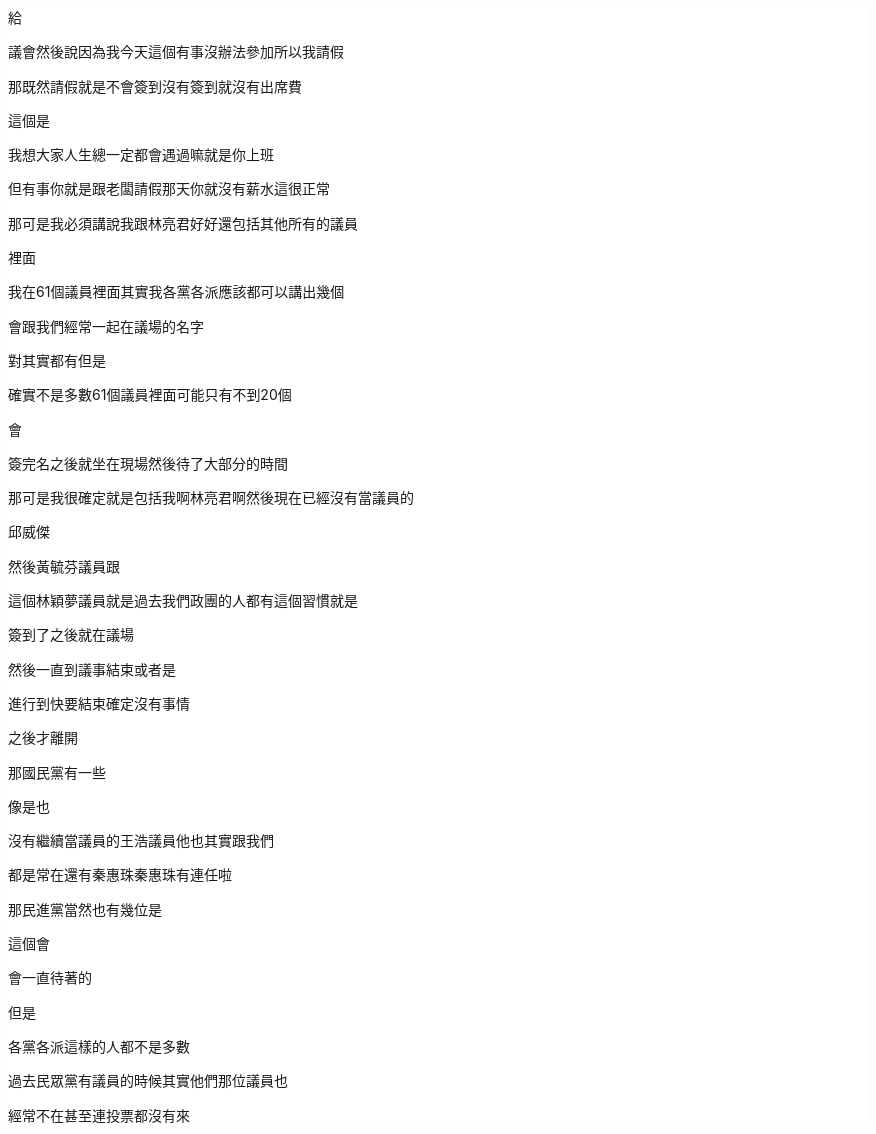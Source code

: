 給

議會然後說因為我今天這個有事沒辦法參加所以我請假

那既然請假就是不會簽到沒有簽到就沒有出席費

這個是

我想大家人生總一定都會遇過嘛就是你上班

但有事你就是跟老闆請假那天你就沒有薪水這很正常

那可是我必須講說我跟林亮君好好還包括其他所有的議員

裡面

我在61個議員裡面其實我各黨各派應該都可以講出幾個

會跟我們經常一起在議場的名字

對其實都有但是

確實不是多數61個議員裡面可能只有不到20個

會

簽完名之後就坐在現場然後待了大部分的時間

那可是我很確定就是包括我啊林亮君啊然後現在已經沒有當議員的

邱威傑

然後黃毓芬議員跟

這個林穎夢議員就是過去我們政團的人都有這個習慣就是

簽到了之後就在議場

然後一直到議事結束或者是

進行到快要結束確定沒有事情

之後才離開

那國民黨有一些

像是也

沒有繼續當議員的王浩議員他也其實跟我們

都是常在還有秦惠珠秦惠珠有連任啦

那民進黨當然也有幾位是

這個會

會一直待著的

但是

各黨各派這樣的人都不是多數

過去民眾黨有議員的時候其實他們那位議員也

經常不在甚至連投票都沒有來
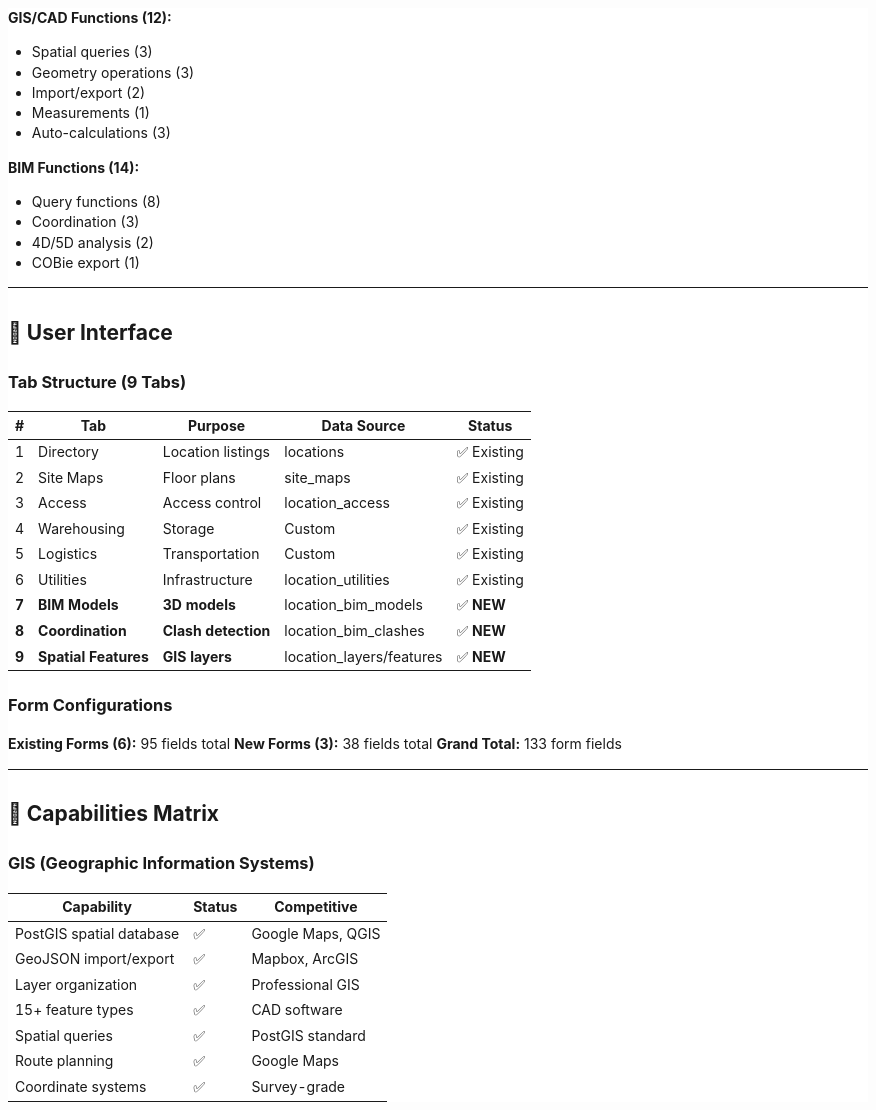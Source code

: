 **GIS/CAD Functions (12):**
- Spatial queries (3)
- Geometry operations (3)
- Import/export (2)
- Measurements (1)
- Auto-calculations (3)

**BIM Functions (14):**
- Query functions (8)
- Coordination (3)
- 4D/5D analysis (2)
- COBie export (1)

---

## 🎨 User Interface

### Tab Structure (9 Tabs)

| # | Tab | Purpose | Data Source | Status |
|---|-----|---------|-------------|--------|
| 1 | Directory | Location listings | locations | ✅ Existing |
| 2 | Site Maps | Floor plans | site_maps | ✅ Existing |
| 3 | Access | Access control | location_access | ✅ Existing |
| 4 | Warehousing | Storage | Custom | ✅ Existing |
| 5 | Logistics | Transportation | Custom | ✅ Existing |
| 6 | Utilities | Infrastructure | location_utilities | ✅ Existing |
| **7** | **BIM Models** | **3D models** | location_bim_models | ✅ **NEW** |
| **8** | **Coordination** | **Clash detection** | location_bim_clashes | ✅ **NEW** |
| **9** | **Spatial Features** | **GIS layers** | location_layers/features | ✅ **NEW** |

### Form Configurations

**Existing Forms (6):** 95 fields total
**New Forms (3):** 38 fields total
**Grand Total:** 133 form fields

---

## 🌟 Capabilities Matrix

### GIS (Geographic Information Systems)

| Capability | Status | Competitive |
|-----------|--------|-------------|
| PostGIS spatial database | ✅ | Google Maps, QGIS |
| GeoJSON import/export | ✅ | Mapbox, ArcGIS |
| Layer organization | ✅ | Professional GIS |
| 15+ feature types | ✅ | CAD software |
| Spatial queries | ✅ | PostGIS standard |
| Route planning | ✅ | Google Maps |
| Coordinate systems | ✅ | Survey-grade |
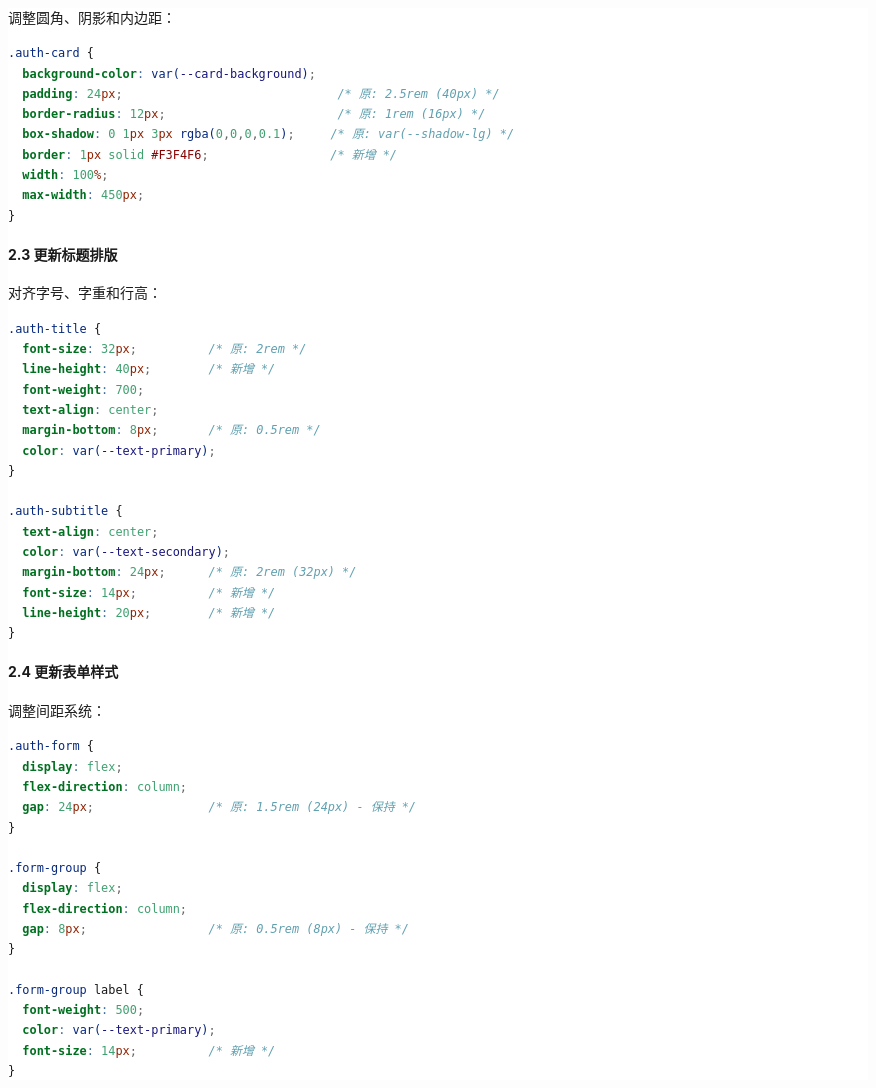 调整圆角、阴影和内边距：

```css
.auth-card {
  background-color: var(--card-background);
  padding: 24px;                              /* 原: 2.5rem (40px) */
  border-radius: 12px;                        /* 原: 1rem (16px) */
  box-shadow: 0 1px 3px rgba(0,0,0,0.1);     /* 原: var(--shadow-lg) */
  border: 1px solid #F3F4F6;                 /* 新增 */
  width: 100%;
  max-width: 450px;
}
```

#### 2.3 更新标题排版

对齐字号、字重和行高：

```css
.auth-title {
  font-size: 32px;          /* 原: 2rem */
  line-height: 40px;        /* 新增 */
  font-weight: 700;
  text-align: center;
  margin-bottom: 8px;       /* 原: 0.5rem */
  color: var(--text-primary);
}

.auth-subtitle {
  text-align: center;
  color: var(--text-secondary);
  margin-bottom: 24px;      /* 原: 2rem (32px) */
  font-size: 14px;          /* 新增 */
  line-height: 20px;        /* 新增 */
}
```

#### 2.4 更新表单样式

调整间距系统：

```css
.auth-form {
  display: flex;
  flex-direction: column;
  gap: 24px;                /* 原: 1.5rem (24px) - 保持 */
}

.form-group {
  display: flex;
  flex-direction: column;
  gap: 8px;                 /* 原: 0.5rem (8px) - 保持 */
}

.form-group label {
  font-weight: 500;
  color: var(--text-primary);
  font-size: 14px;          /* 新增 */
}
```
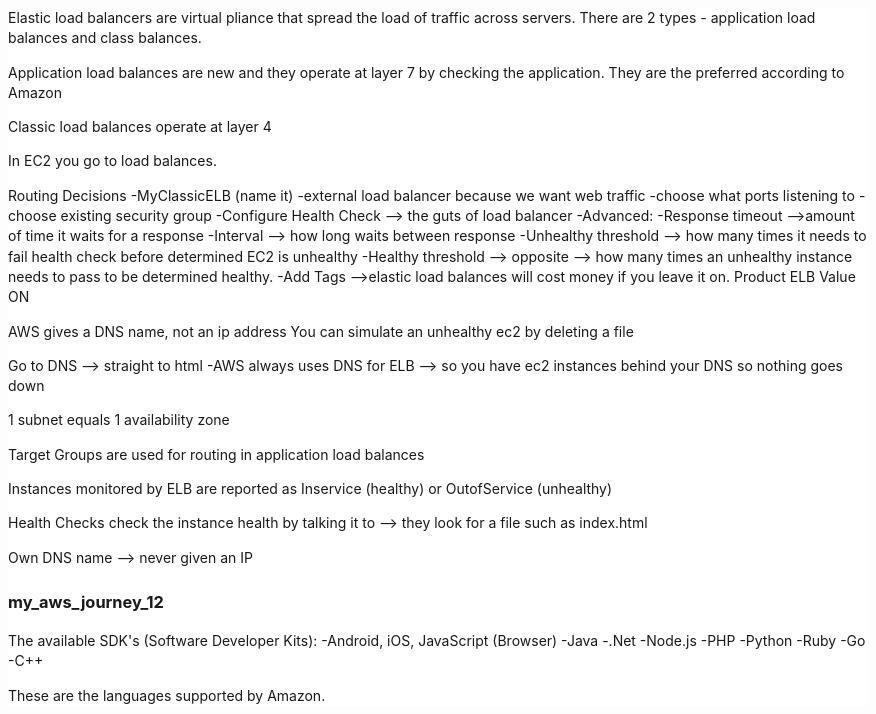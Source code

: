 Elastic load balancers are virtual pliance that spread the load of traffic across servers.  There are 2 types - application load balances and class balances.

Application load balances are new and they operate at layer 7 by checking the application.  They are the preferred according to Amazon

Classic load balances operate at layer 4

In EC2 you go to load balances.  

Routing Decisions
	-MyClassicELB (name it)
		-external load balancer because we want web traffic
		-choose what ports listening to
		-choose existing security group
	-Configure Health Check --> the guts of load balancer
	-Advanced:
		-Response timeout -->amount of time it waits for a response
		-Interval --> how long waits between response
		-Unhealthy threshold --> how many times it needs to fail health check before determined EC2 is unhealthy
		-Healthy threshold --> opposite --> how many times an unhealthy instance needs to pass to be determined healthy.
	-Add Tags -->elastic load balances will cost money if you leave it on.  Product ELB Value ON

AWS gives a DNS name, not an ip address
You can simulate an unhealthy ec2 by deleting a file

Go to DNS --> straight to html
-AWS always uses DNS for ELB --> so you have ec2 instances behind your DNS so nothing goes down

1 subnet equals 1 availability zone

Target Groups are used for routing in application load balances

Instances monitored by ELB are reported as Inservice (healthy) or OutofService (unhealthy)

Health Checks check the instance health by talking it to --> they look for a file such as index.html

Own DNS name --> never given an IP

### my_aws_journey_12

The available SDK's (Software Developer Kits):
-Android, iOS, JavaScript (Browser)
-Java
-.Net
-Node.js
-PHP
-Python
-Ruby
-Go
-C++

These are the languages supported by Amazon.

====

Find the string "fields" in the records, then copy each line where it occurs.

**Existing Forms (6):** 95 fields total
**New Forms (3):** 38 fields total
**Grand Total:** 133 form fields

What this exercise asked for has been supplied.